Questo è stato uno dei motivi che ha convinto docenti e alunni del Liceo scientifico di Lungro a incontrare e a confrontarsi con una realtà lontana da noi migliaia di chilometri, ma che in quei momenti del settembre dell’anno scorso sembrava così dolorosamente vicina, causa lo spasmodico interessamento dei massmedia dell’intero pianeta.
Un gruppo di ragazze e ragazzi, coinvolti loro malgrado in prima persona nella famosa "strage degli innocenti" nella scuola di Beslan nell’Ossezia del Nord è stato appunto ospite per un’intera giornata dell’istituto scolastico lungrese, pronto insieme all’amministrazione cittadina a offrire non solo un pranzo, ma un simpatico spettacolo presso il locale Cinema Ungra.
"Non si può restare indifferenti – spiega il professor Alessandro Rennis, uno dei promotori dell’iniziativa – davanti a simile tragedie, che vedono diventare parte in causa soggetti, giovani studenti appunto, assolutamente privi di qualsiasi colpa. E’ purtroppo il triste destino di tutti coloro che si ritrovano in un contesto di odio etnico e politico, al quale però non hanno minimamente partecipato, rimanendone bensì vittime innocenti. La nostra speranza è che la giornata di questi ragazzi con noi a Lungro, unita a tutti gli altri momenti trascorsi sempre da loro in altri luoghi della nostra regione, sia servita a loro come svago e testimonianza che l’affetto è sconfinato, anche in nazioni lontanissime come l’Italia, per studenti come loro privi di qualsiasi colpa, ma orrendamente uccisi o rimasti traumatizzati da un gesto folle come la strage in una scuola.

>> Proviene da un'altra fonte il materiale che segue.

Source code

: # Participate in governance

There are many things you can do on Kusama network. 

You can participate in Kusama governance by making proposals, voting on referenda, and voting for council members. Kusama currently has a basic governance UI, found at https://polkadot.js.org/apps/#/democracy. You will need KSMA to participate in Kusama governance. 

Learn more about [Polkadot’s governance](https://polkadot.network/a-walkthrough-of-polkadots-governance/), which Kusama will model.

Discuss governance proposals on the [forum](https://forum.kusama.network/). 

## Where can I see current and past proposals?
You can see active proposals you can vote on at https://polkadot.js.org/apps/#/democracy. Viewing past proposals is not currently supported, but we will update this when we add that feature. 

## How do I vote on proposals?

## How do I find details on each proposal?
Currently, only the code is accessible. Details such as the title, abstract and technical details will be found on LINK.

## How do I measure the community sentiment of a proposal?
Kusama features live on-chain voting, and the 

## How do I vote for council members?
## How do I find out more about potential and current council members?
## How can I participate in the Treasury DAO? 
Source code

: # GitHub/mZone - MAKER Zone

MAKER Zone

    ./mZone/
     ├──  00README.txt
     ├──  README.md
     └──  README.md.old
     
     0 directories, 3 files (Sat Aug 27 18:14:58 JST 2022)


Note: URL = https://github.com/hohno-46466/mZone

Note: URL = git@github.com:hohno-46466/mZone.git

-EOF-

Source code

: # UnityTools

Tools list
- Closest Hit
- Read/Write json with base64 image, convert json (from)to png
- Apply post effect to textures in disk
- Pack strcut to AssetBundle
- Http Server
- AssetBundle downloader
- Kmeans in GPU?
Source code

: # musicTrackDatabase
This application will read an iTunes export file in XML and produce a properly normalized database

A noi – conclude Rennis – è invece rimasta la dimostrazione di assoluta dignità che questi giovani ragazzi continuano a possedere pur vivendo in contesti geografici, che la politica e l’estremismo religioso provano a rendere costantemente instabili".
I REGALI DEL LICEO AI RAGAZZI DI BESLAN
LUNGRO – Il feeling tra i ragazzi del liceo scientifico di Lungro e i loro coetanei di Beslan è andato oltre la giornata trascorsa insieme nel piccolo centro arberesh. Con piccole, ma significative azioni che possono cominciare a segnare una controtendenza e a tenere vive le possibilità di dialogo e di confronto culturale, interreligioso ed interetnico, sempre su iniziativa del professor Alessandro Rennis, lo stesso preside del Liceo "Mattei" Angelo Rennis in accordo col segretario dell’Istituto, ha provveduto all’acquisto di una serie di oggetti che i ragazzi osseti custodiranno certamente anche a migliaia di chilometri di distanza dalla Calabria.
"L’augurio più importante - spiega Alessandro Rennis - è che incontri come questo, all’insegna dell’amicizia, continuino nel futuro, a testimonianza che l’intesa su valori fondamentali possa tranquillamente superare i confini nazionali. In proposito, a ciascuno dei venti ragazzi è stata consegnata una medaglia, su cui sono impresse parole come Amicizia, Solidarietà e Libertà".
In più, il regalo di una tuta sportiva ad ogni ragazzo della scuola N. 1 di Beslan, presso la colonia di S. Benedetto nel comune di Cetraro, è stato il giusto completamento di una storia di amicizia che professori e studenti del liceo lungrese si augurano abbia un seguito per il tipo d’insegnamento che questa esperienza può avere.
"Se a Beslan i bambini e i giovani sono stati gli involontari e tragici protagonisti che hanno esaltato i sentimenti di vicinanza da parte di buona parte della collettività mondiale, allo steso modo essi devono diventare, in positivo, gli alleati e, poi gli attori consapevoli, di un percorso indirizzato alla ricerca delle migliori possibilità di convivenza pacifica. Beslan – conclude Rennis - è lo specchio che riflette al presente tutte le vicende di terrore, le paure, le deportazioni ed i conflitti che nel tempo hanno coinvolto ora le une ora le altre etnie, sacrificando alle varie ragioni di stato, o a interessi politici ed economici, le possibilità e gli sforzi di una convivenza e comprensione reciproca".